On the first draw, there are 78 students in the Acers team out of a total of 400 students, so the probability of selecting a student from the Acers on the first draw is 78/400 or 0.195.
On the second draw, since the computer program allows for the same student to be drawn twice, there are still 400 students in the pool, but only 77 students left in the Acers team since one student has already been drawn. Therefore, the probability of selecting a student from the Acers on the second draw, given that a student has already been drawn from that team on the first draw, is 77/400 or 0.1925.
among the options a. 1/78 b. 38/399 c. 19/100 d. 39/200 which is correct
The correct option is (b) 38/399.
The probability of drawing a student from the Acers on the first try is 78/400 or 0.195.
Since one student has already been drawn from the Acers, there are now only 77 students left in that team. Therefore, on the second draw, the probability of drawing the same student again is 1/77 (since there is only one student who has already been drawn and there are 77 students left in the team).

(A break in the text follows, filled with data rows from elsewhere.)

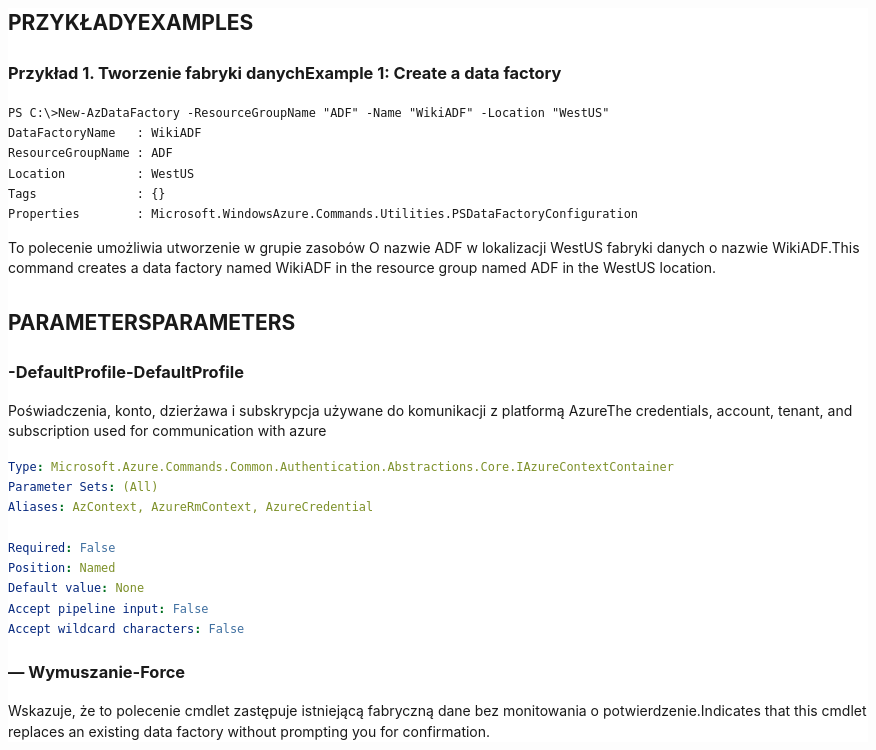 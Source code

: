 ## <span data-ttu-id="3a151-112">PRZYKŁADY</span><span class="sxs-lookup"><span data-stu-id="3a151-112">EXAMPLES</span></span>

### <span data-ttu-id="3a151-113">Przykład 1. Tworzenie fabryki danych</span><span class="sxs-lookup"><span data-stu-id="3a151-113">Example 1: Create a data factory</span></span>
```
PS C:\>New-AzDataFactory -ResourceGroupName "ADF" -Name "WikiADF" -Location "WestUS"
DataFactoryName   : WikiADF
ResourceGroupName : ADF
Location          : WestUS
Tags              : {}
Properties        : Microsoft.WindowsAzure.Commands.Utilities.PSDataFactoryConfiguration
```

<span data-ttu-id="3a151-114">To polecenie umożliwia utworzenie w grupie zasobów O nazwie ADF w lokalizacji WestUS fabryki danych o nazwie WikiADF.</span><span class="sxs-lookup"><span data-stu-id="3a151-114">This command creates a data factory named WikiADF in the resource group named ADF in the WestUS location.</span></span>

## <span data-ttu-id="3a151-115">PARAMETERS</span><span class="sxs-lookup"><span data-stu-id="3a151-115">PARAMETERS</span></span>

### <span data-ttu-id="3a151-116">-DefaultProfile</span><span class="sxs-lookup"><span data-stu-id="3a151-116">-DefaultProfile</span></span>
<span data-ttu-id="3a151-117">Poświadczenia, konto, dzierżawa i subskrypcja używane do komunikacji z platformą Azure</span><span class="sxs-lookup"><span data-stu-id="3a151-117">The credentials, account, tenant, and subscription used for communication with azure</span></span>

```yaml
Type: Microsoft.Azure.Commands.Common.Authentication.Abstractions.Core.IAzureContextContainer
Parameter Sets: (All)
Aliases: AzContext, AzureRmContext, AzureCredential

Required: False
Position: Named
Default value: None
Accept pipeline input: False
Accept wildcard characters: False
```

### <span data-ttu-id="3a151-118">— Wymuszanie</span><span class="sxs-lookup"><span data-stu-id="3a151-118">-Force</span></span>
<span data-ttu-id="3a151-119">Wskazuje, że to polecenie cmdlet zastępuje istniejącą fabryczną dane bez monitowania o potwierdzenie.</span><span class="sxs-lookup"><span data-stu-id="3a151-119">Indicates that this cmdlet replaces an existing data factory without prompting you for confirmation.</span></span>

However, we need to find the probability of drawing any student from the Acers on the second try given that a student has already been drawn from that team on the first try. This can be calculated using the conditional probability formula:
P(A | B) = P(A and B) / P(B)
where P(A | B) is the probability of A given B, P(A and B) is the probability of both A and B occurring, and P(B) is the probability of B occurring.
In this case, A represents the event of drawing a student from the Acers on the second try and B represents the event of drawing a student from the Acers on the first try. Using the formula, we get:
P(A | B) = (1/77) / (78/400)
= (1/77) x (400/78)
= 400/6006
= 38/399
Therefore, the correct option is (b) 38/399.
To find the probability of drawing a student from the Acers team on the second try, given that a student from the Acers team was drawn on the first try, we need to consider the total number of students in the school and the number of students in the Acers team.
The probability of drawing a student from the Acers team on the first try is:
P(Acers on first try) = (number of students in Acers team) / (total number of students)
P(Acers on first try) = 78 / 400
P(Acers on first try) = 0.195
Since the principal uses a computer program that allows the possibility of drawing the same student twice, the total number of students remains the same for the second try. However, the number of students in the Acers team will decrease by one since a student from the Acers team was already drawn on the first try.
So, the probability of drawing a student from the Acers team on the second try, given that a student from the Acers team was drawn on the first try, is:
P(Acers on second try | Acers on first try) = (number of students in Acers team - 1) / (total number of students)
P(Acers on second try | Acers on first try) = (78 - 1) / 400
P(Acers on second try | Acers on first try) = 77 / 400
P(Acers on second try | Acers on first try) = 0.1925
Therefore, the probability of drawing a student from the Acers team on the second try, given that a student from the Acers team was drawn on the first try, is 0.1925 or approximately 19.25%.
To find the probability of drawing the name of a student from the Acers team on the second try, given that a student from the Acers team was already selected on the first try, we need to consider the updated number of students in the Acers team after the first selection.
From the table, we can see that there are initially 78 students in the Acers team. However, after one student is selected, we need to subtract one from the total count.
So, after one student is selected from the Acers team, there will be 78 - 1 = 77 students left in the Acers team.
Now, out of the remaining 399 students (since one student has been selected), there are still 77 students from the Acers team.
Therefore, the probability of drawing the name of a student from the Acers team on the second try is 77/399, which simplifies to approximately 0.192982.
So, the probability is approximately 0.192982 or 19.3%.